(What you should do): Below this line is the material. Write out only its lines from the one containing "figures include a" through the one containing "the simplest form", both kept, exactly.
*-*-*
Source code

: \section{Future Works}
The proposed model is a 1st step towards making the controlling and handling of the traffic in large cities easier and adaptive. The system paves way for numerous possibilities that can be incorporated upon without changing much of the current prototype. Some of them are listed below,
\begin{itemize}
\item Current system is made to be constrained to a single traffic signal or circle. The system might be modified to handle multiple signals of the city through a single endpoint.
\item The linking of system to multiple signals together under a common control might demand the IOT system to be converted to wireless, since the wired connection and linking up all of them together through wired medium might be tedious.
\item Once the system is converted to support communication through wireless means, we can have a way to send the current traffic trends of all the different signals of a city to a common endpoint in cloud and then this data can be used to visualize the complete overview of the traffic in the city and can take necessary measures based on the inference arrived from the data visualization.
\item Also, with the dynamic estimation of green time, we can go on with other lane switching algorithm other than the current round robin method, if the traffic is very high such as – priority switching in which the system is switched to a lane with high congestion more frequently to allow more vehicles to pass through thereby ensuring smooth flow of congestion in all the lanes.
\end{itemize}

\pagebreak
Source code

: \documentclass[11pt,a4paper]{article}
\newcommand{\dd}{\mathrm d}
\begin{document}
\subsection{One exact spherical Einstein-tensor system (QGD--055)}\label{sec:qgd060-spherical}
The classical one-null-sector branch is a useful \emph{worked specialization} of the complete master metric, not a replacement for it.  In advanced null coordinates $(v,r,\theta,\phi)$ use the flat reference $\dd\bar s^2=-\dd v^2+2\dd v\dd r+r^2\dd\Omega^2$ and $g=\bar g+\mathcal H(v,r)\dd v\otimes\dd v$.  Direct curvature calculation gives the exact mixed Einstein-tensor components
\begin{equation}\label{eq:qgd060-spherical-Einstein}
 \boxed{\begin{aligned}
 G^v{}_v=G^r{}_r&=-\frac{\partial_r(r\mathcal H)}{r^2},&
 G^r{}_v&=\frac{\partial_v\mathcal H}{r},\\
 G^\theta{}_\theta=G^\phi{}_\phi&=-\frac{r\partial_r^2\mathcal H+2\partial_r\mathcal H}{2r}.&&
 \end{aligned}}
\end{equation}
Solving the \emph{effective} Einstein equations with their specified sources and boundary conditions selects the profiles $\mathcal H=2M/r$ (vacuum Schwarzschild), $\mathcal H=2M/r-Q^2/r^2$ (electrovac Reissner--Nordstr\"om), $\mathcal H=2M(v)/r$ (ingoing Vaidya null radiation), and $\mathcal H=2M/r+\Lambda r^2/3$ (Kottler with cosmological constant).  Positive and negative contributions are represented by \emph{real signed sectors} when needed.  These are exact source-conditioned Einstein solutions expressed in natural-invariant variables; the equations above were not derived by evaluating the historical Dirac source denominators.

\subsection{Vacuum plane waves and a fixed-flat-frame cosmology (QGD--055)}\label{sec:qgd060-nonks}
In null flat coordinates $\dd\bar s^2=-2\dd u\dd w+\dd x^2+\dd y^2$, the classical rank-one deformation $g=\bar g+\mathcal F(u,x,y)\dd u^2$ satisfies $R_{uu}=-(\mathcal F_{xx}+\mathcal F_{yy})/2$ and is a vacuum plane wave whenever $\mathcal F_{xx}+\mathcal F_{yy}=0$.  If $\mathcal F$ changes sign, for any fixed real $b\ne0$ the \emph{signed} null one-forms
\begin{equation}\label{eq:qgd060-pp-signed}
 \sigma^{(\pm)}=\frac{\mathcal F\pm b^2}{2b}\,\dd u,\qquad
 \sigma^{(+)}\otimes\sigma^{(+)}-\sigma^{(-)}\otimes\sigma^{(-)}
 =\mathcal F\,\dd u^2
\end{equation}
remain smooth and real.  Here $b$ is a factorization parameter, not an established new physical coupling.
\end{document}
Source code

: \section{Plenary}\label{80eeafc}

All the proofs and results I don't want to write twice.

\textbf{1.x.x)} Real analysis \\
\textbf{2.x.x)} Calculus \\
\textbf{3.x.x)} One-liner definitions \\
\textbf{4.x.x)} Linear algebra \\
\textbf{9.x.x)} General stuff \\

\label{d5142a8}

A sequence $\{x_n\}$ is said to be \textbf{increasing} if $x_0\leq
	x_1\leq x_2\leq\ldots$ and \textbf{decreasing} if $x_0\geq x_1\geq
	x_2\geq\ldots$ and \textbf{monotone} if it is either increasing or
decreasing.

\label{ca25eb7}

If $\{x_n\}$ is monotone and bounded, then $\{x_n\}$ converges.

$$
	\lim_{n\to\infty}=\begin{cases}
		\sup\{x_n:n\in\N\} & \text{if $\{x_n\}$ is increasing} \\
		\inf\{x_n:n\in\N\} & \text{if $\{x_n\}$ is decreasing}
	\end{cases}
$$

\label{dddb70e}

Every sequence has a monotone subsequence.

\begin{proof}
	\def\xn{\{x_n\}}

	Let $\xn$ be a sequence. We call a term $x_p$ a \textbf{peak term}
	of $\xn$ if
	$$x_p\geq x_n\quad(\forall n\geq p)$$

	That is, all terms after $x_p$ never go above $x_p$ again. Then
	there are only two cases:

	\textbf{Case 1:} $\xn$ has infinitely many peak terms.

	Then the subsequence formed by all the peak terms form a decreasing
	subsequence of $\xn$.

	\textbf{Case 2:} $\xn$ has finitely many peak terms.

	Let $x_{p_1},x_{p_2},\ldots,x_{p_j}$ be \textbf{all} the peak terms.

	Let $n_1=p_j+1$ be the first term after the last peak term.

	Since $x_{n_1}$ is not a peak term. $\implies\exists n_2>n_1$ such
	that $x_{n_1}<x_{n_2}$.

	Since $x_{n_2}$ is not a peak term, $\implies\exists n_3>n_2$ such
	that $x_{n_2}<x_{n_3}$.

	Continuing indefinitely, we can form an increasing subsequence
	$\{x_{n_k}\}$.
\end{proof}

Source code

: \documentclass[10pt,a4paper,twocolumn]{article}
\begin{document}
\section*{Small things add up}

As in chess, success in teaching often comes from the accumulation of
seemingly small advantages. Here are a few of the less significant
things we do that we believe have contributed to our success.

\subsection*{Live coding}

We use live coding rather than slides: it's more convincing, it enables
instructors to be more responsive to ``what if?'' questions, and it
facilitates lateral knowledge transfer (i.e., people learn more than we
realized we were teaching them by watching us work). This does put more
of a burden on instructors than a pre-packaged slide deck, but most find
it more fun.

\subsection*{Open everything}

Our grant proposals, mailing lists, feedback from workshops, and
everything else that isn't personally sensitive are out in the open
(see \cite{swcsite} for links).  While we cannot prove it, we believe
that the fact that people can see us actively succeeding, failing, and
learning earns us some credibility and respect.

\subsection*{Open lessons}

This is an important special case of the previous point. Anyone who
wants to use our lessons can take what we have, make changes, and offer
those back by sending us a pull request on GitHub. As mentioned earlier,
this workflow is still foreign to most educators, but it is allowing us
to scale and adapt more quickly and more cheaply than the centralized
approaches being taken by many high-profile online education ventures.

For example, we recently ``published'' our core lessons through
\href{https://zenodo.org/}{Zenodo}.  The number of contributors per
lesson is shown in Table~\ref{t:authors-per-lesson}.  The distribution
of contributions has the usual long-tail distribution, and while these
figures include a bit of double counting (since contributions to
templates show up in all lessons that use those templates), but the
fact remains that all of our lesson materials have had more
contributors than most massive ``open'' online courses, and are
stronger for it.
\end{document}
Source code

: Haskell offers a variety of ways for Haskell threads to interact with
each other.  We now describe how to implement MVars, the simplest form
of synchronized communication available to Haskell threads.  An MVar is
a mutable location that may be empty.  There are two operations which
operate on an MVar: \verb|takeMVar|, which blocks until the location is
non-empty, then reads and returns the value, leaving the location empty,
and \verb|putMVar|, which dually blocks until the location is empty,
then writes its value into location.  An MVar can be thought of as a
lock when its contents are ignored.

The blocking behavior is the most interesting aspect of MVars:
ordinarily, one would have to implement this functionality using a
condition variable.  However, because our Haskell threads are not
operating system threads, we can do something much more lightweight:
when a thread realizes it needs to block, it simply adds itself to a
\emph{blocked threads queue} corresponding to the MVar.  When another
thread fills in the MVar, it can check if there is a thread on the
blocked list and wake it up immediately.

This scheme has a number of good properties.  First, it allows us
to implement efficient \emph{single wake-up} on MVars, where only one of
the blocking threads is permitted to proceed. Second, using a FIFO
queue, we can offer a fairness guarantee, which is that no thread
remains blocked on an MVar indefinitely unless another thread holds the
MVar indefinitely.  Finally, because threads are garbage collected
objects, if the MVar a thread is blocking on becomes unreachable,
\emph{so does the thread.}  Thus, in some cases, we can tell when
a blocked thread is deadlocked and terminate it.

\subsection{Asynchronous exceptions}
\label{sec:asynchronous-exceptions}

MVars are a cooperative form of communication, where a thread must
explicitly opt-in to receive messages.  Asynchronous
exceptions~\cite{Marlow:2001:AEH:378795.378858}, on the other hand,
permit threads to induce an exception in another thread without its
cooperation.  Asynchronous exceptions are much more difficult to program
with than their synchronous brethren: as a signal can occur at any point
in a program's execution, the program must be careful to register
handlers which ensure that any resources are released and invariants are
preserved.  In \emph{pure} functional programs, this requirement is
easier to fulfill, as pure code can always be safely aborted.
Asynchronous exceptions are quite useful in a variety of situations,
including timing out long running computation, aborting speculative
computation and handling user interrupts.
*-*-*
(Answer for the task):
figures include a bit of double counting (since contributions to
templates show up in all lessons that use those templates), but the
fact remains that all of our lesson materials have had more
contributors than most massive ``open'' online courses, and are
stronger for it.
\end{document}
Source code

: Haskell offers a variety of ways for Haskell threads to interact with
each other.  We now describe how to implement MVars, the simplest form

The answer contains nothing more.